<<<<

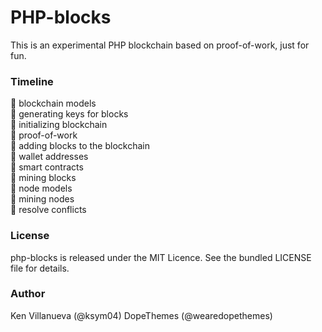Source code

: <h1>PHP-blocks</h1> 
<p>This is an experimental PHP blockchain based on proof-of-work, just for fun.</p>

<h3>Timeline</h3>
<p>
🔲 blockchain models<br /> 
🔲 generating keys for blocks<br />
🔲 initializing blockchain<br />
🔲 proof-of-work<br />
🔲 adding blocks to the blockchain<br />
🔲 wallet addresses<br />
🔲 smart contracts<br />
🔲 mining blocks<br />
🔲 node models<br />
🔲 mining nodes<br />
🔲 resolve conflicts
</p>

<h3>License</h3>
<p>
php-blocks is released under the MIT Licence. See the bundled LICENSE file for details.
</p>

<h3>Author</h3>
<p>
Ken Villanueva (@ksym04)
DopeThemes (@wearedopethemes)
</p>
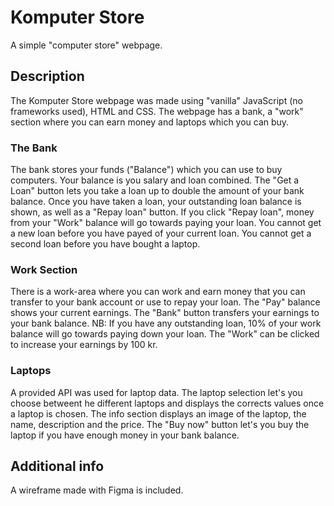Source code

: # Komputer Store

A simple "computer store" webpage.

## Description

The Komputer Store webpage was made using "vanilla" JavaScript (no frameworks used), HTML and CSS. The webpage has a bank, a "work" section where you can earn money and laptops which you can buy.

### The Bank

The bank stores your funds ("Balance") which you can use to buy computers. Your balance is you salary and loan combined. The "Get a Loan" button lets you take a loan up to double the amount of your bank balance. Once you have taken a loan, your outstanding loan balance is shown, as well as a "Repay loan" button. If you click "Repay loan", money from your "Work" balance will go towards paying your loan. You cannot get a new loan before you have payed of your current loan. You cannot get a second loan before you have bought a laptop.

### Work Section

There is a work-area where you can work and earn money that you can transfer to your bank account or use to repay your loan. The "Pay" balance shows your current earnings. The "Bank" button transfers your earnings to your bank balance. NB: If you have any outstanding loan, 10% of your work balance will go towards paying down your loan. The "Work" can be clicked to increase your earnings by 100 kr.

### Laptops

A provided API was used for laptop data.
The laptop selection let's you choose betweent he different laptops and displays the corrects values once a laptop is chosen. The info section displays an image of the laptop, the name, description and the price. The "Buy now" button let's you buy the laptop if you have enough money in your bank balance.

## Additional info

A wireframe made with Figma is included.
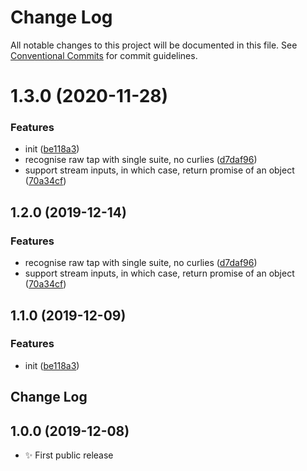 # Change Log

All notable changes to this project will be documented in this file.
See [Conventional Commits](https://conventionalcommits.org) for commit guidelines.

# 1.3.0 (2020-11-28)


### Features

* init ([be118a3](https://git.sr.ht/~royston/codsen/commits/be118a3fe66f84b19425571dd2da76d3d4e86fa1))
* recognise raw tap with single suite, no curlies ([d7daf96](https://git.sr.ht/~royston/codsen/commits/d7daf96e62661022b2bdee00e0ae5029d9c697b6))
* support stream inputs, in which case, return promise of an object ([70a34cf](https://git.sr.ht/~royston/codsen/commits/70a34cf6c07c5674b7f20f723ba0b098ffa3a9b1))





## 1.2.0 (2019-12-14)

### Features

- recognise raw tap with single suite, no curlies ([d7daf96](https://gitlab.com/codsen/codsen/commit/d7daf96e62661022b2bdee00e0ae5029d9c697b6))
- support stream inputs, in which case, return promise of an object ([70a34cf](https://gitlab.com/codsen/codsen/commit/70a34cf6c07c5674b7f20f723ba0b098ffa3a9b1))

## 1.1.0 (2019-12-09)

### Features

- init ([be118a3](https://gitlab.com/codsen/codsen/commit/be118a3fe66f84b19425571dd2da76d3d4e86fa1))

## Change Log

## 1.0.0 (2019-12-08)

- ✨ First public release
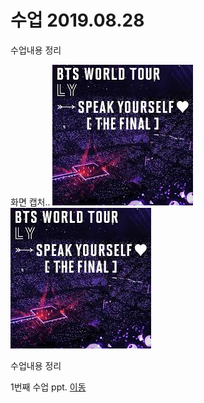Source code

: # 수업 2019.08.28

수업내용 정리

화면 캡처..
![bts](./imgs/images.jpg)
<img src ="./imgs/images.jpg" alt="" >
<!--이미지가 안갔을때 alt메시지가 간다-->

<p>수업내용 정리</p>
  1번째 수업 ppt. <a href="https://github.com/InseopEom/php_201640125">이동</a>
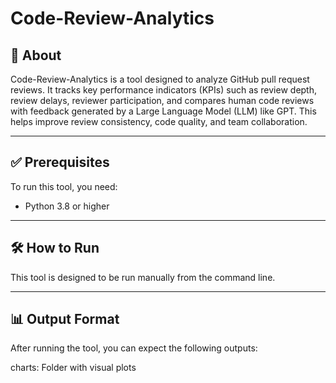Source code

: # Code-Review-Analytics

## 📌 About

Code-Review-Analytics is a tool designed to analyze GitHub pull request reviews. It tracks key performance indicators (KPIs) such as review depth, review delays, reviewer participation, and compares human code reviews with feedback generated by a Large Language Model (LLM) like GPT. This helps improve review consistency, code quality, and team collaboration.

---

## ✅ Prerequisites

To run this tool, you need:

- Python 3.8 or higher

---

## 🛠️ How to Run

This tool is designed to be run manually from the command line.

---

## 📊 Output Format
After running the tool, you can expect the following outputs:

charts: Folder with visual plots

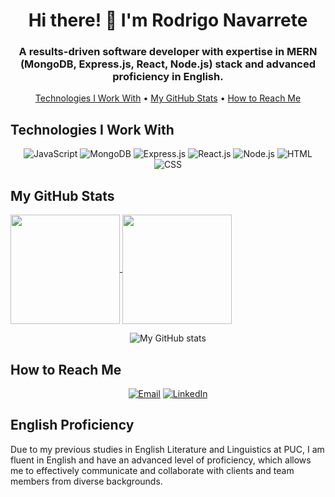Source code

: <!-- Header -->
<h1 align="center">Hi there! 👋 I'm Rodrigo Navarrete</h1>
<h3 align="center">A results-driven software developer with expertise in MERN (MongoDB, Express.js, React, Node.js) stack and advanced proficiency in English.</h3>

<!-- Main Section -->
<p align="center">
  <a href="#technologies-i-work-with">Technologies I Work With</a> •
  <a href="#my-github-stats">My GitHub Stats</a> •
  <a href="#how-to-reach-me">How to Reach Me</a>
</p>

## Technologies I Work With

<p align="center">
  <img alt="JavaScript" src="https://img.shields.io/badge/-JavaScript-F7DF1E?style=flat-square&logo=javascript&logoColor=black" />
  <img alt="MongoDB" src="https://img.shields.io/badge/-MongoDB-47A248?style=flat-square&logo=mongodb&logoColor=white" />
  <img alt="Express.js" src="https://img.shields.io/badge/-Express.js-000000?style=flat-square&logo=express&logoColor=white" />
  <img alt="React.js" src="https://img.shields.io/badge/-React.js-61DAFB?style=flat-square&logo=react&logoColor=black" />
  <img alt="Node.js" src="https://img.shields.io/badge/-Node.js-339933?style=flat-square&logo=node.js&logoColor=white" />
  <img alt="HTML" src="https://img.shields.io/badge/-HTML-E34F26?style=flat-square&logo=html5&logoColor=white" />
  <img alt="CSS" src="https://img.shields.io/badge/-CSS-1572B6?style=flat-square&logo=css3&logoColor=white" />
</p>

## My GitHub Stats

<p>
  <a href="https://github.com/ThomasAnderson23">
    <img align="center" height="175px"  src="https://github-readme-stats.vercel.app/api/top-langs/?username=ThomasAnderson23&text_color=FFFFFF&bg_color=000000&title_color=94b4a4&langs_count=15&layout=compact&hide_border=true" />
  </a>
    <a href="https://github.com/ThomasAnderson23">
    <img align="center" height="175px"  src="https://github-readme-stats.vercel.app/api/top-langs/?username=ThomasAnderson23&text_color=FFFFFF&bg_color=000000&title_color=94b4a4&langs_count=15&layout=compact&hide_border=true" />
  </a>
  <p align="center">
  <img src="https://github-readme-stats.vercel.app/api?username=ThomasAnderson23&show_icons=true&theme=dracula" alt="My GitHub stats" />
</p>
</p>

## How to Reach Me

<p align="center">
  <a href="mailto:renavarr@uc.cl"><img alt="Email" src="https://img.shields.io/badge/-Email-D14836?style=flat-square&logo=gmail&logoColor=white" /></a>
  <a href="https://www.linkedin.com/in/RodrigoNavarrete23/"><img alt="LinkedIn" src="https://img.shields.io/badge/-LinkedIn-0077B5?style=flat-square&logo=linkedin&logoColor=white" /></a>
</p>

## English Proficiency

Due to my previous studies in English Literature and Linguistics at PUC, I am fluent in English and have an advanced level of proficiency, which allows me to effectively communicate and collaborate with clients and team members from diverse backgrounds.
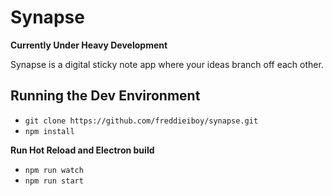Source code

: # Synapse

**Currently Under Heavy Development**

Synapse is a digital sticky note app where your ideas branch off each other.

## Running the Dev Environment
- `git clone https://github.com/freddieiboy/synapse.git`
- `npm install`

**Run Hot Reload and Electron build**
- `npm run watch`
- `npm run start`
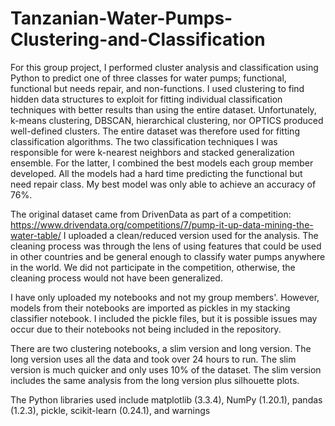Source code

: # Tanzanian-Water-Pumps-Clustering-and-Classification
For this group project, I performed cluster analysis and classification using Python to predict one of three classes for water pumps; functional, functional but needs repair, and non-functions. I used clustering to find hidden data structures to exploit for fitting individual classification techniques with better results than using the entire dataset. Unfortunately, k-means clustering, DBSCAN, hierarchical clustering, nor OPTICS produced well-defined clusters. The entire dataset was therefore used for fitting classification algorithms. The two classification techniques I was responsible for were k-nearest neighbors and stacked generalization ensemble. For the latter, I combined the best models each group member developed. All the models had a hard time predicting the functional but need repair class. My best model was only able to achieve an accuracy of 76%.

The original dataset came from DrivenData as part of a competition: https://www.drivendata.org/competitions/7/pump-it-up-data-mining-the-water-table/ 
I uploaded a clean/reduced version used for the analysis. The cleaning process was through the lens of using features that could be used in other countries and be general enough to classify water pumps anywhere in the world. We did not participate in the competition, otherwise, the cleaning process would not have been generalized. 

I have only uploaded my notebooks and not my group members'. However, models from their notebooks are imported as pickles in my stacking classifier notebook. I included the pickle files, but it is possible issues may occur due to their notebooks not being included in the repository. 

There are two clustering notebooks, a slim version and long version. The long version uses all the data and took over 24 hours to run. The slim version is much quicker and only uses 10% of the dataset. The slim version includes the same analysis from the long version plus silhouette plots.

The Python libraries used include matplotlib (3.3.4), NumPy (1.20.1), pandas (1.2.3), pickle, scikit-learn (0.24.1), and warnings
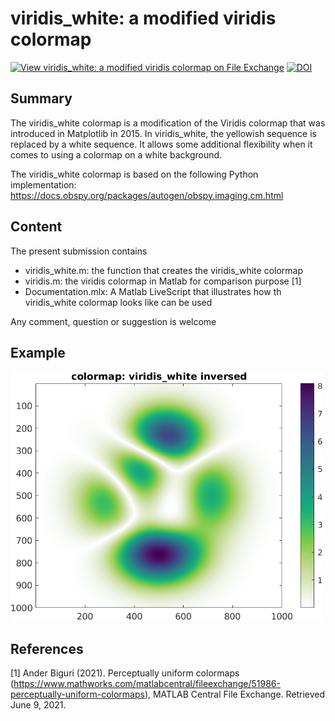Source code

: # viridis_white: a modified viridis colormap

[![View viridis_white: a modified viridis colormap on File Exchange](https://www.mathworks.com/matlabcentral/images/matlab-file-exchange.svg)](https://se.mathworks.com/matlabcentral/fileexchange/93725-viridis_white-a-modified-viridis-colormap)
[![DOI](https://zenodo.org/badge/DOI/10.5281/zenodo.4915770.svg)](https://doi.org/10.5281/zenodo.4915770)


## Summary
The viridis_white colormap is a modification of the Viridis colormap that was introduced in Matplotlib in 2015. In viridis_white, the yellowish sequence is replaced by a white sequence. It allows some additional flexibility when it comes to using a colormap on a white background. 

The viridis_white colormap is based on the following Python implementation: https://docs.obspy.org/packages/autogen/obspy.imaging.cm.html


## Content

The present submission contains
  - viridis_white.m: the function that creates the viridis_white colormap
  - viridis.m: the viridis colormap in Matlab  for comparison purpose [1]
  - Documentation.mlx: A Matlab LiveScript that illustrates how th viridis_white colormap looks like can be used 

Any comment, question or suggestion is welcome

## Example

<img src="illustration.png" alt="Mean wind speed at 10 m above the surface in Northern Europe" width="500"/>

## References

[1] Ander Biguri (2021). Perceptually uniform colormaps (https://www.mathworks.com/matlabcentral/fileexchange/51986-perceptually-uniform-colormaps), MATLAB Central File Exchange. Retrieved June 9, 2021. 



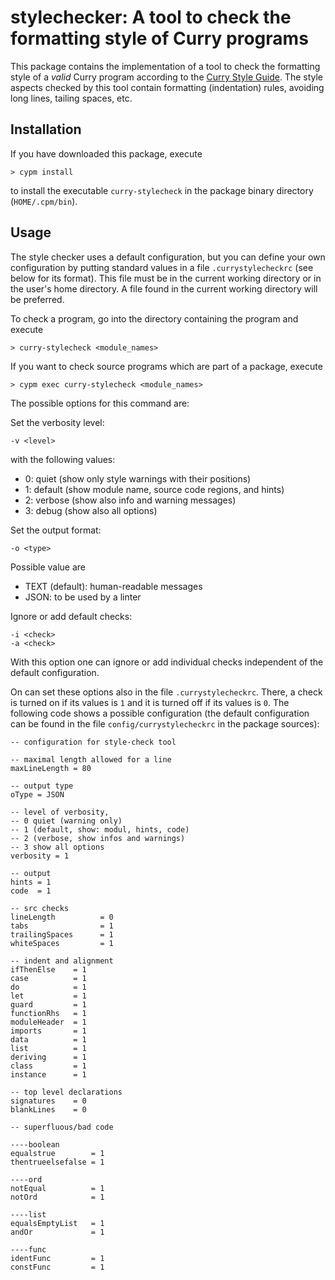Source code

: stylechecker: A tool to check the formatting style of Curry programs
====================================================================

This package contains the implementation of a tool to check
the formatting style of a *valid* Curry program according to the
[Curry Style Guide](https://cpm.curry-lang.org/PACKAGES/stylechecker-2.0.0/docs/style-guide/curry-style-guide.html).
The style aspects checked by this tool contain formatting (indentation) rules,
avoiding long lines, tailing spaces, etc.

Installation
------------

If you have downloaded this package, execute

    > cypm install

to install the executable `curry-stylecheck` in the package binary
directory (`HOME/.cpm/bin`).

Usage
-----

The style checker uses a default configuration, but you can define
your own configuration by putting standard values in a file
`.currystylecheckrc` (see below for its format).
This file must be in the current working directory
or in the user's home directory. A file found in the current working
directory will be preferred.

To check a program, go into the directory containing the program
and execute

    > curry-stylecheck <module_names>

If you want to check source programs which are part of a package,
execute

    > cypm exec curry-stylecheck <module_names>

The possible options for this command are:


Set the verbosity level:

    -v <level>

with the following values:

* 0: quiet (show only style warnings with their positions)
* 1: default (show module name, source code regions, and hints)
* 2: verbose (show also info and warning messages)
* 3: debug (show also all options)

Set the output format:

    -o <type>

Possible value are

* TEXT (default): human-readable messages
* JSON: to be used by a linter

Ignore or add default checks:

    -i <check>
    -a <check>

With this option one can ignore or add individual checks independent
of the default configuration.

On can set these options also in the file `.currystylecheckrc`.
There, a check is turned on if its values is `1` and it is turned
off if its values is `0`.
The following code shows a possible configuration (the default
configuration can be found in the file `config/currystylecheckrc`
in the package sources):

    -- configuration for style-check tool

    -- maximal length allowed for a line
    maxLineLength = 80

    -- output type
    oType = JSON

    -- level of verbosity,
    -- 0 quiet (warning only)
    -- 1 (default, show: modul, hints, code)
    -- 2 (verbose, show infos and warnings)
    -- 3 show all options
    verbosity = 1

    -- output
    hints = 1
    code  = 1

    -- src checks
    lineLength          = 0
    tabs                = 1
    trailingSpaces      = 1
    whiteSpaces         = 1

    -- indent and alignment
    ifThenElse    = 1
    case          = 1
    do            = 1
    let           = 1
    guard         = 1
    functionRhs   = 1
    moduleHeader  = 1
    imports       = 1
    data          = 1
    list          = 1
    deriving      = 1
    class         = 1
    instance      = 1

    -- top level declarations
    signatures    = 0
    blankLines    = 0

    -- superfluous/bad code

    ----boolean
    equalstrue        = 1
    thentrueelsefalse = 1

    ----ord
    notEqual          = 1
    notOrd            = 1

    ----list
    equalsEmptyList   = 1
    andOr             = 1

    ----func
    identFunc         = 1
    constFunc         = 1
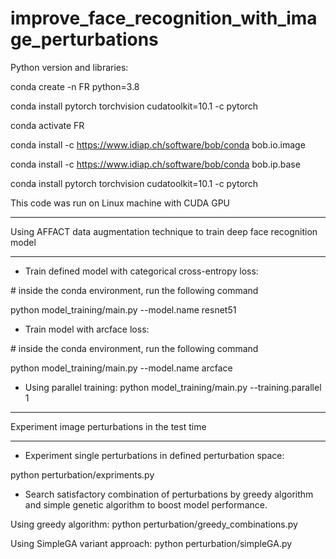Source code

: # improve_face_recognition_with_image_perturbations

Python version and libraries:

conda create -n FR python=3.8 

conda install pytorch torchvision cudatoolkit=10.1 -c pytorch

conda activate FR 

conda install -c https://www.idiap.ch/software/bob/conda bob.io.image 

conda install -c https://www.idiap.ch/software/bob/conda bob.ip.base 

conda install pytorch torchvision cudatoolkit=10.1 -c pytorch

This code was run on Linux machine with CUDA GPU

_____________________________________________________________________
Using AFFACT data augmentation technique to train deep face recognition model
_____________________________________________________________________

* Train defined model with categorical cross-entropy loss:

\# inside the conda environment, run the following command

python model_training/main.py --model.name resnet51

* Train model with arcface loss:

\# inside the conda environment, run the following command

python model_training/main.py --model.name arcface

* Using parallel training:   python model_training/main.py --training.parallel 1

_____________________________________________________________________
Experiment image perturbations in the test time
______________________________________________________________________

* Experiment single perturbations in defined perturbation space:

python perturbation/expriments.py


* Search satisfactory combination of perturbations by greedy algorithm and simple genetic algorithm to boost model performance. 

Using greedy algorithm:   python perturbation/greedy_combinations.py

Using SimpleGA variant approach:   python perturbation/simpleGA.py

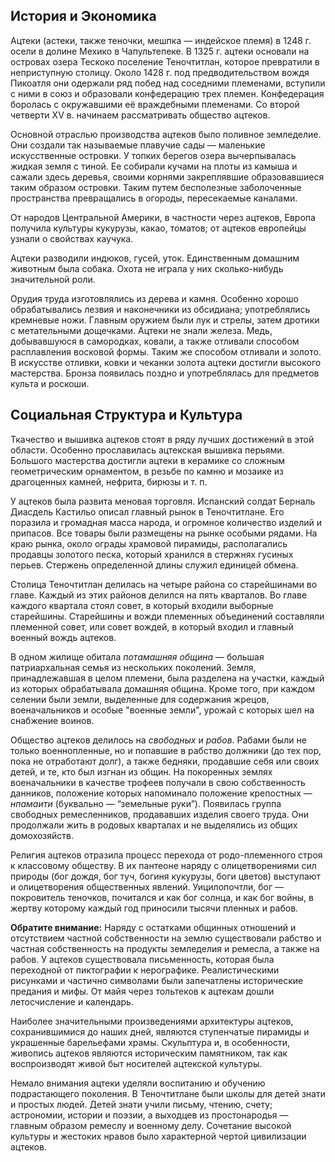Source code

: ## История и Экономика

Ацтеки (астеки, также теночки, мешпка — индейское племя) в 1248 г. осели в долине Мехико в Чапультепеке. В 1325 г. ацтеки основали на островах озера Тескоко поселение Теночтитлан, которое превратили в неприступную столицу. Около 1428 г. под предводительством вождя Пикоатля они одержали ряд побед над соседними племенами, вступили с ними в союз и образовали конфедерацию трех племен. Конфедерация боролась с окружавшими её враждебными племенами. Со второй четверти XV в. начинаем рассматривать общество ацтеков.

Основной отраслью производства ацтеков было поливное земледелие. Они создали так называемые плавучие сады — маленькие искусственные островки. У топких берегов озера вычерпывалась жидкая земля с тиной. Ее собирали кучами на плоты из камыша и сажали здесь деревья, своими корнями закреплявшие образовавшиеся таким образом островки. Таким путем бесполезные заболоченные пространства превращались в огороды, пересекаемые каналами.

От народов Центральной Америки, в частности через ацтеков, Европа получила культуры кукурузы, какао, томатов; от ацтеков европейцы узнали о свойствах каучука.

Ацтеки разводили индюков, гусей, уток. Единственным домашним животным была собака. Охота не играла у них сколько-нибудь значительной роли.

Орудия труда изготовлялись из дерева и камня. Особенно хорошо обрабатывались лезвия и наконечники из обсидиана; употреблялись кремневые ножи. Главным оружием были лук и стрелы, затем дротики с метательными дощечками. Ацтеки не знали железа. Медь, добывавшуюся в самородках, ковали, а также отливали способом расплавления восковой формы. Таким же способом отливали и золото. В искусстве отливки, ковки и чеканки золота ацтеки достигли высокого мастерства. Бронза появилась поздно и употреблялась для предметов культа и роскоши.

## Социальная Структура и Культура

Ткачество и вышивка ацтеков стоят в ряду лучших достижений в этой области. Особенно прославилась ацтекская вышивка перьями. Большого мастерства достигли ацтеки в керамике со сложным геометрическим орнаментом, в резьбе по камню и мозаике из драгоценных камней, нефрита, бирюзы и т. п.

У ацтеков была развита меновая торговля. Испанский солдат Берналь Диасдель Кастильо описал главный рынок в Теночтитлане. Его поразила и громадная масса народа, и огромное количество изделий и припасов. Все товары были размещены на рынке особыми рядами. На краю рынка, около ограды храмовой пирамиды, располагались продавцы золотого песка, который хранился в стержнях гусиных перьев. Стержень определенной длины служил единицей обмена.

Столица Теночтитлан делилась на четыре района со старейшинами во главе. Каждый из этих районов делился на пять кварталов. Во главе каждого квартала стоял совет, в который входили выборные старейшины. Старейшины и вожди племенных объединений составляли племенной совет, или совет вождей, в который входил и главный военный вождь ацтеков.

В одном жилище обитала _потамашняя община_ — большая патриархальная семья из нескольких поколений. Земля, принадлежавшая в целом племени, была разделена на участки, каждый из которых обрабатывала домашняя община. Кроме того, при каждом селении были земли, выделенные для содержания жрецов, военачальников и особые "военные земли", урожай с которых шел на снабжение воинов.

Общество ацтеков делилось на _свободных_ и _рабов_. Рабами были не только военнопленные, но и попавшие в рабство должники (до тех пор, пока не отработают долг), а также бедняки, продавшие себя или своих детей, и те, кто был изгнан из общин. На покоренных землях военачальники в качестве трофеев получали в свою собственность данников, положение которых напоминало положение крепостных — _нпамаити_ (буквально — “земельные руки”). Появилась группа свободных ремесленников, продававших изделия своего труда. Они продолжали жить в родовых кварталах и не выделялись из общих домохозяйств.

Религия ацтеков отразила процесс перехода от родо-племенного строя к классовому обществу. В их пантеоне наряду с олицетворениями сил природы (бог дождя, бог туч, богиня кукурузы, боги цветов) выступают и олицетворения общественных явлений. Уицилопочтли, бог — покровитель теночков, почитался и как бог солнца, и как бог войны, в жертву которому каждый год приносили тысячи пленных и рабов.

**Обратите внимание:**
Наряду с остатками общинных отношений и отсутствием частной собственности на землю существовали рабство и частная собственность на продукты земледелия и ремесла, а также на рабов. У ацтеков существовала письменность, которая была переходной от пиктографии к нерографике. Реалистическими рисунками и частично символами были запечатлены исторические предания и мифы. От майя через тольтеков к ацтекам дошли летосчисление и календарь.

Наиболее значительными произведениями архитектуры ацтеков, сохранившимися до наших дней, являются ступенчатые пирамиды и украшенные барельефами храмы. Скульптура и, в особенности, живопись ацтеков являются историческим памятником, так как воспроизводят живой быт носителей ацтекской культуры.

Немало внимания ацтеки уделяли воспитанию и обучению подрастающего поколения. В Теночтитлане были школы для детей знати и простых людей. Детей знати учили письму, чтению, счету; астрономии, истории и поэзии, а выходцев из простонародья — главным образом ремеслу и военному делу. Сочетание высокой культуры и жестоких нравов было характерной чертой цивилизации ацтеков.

>>>>

Problem details>
Out of the records above, please copy exactly the lines from the line with "python perturbation/expriments.py" up to and including the line with "История и Экономика", minus the pictures.

Result>
python perturbation/expriments.py


* Search satisfactory combination of perturbations by greedy algorithm and simple genetic algorithm to boost model performance. 

Using greedy algorithm:   python perturbation/greedy_combinations.py

Using SimpleGA variant approach:   python perturbation/simpleGA.py

Source code

: ## История и Экономика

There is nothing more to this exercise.